Exercise data START

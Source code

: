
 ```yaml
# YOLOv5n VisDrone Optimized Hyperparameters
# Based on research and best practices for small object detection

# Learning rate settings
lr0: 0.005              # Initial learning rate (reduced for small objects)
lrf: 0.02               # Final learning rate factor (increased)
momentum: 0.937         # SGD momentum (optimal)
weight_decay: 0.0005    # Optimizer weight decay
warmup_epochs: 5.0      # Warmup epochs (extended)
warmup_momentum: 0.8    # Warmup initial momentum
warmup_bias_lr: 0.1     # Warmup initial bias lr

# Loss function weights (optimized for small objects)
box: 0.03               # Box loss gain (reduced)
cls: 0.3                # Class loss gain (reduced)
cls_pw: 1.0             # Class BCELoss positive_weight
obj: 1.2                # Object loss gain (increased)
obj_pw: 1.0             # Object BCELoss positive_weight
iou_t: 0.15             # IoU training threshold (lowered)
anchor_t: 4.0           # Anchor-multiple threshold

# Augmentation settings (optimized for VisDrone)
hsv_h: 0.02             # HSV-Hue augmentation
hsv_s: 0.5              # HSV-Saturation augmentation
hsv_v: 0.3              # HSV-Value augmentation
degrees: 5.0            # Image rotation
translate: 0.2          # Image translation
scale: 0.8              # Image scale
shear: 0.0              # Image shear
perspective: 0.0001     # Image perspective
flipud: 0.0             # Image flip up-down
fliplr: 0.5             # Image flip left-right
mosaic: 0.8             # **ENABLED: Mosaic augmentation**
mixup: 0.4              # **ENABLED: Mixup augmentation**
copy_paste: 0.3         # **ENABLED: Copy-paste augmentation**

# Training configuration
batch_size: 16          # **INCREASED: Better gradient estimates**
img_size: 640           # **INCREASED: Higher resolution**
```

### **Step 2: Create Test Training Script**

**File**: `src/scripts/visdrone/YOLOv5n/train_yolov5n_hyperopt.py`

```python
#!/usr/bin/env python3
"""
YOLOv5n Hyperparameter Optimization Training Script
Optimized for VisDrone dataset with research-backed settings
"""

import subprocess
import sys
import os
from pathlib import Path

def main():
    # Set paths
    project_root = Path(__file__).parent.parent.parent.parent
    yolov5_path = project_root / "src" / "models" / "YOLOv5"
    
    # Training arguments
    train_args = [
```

Exercise data END
Exercise data START

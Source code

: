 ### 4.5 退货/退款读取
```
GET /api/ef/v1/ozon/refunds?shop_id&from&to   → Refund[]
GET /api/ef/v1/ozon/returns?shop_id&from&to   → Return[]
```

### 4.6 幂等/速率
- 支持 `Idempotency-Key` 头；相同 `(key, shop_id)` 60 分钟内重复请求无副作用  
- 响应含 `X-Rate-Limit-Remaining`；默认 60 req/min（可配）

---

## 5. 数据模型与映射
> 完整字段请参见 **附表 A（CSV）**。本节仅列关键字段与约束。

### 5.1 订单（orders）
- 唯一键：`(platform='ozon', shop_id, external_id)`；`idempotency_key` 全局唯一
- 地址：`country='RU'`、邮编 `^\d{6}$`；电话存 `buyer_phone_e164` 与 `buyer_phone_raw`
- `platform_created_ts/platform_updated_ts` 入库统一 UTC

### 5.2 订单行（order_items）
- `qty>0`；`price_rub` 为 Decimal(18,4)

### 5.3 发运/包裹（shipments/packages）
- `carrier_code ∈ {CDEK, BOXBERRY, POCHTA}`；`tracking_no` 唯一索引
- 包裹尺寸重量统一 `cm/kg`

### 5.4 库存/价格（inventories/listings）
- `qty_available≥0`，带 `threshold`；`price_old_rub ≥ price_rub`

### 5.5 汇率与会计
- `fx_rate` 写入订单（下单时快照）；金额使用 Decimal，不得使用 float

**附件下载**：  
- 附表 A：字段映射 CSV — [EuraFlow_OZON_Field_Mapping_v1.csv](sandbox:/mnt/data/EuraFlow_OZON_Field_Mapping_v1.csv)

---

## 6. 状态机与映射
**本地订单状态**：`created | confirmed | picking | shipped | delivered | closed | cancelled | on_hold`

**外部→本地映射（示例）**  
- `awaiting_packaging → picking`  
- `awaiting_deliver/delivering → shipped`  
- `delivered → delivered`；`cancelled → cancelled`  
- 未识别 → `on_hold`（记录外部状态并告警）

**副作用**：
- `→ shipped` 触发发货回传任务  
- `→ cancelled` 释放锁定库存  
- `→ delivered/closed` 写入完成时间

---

Exercise data END

Work out how many lines of the data hold the string "closed". State only that number.

## Task solution
2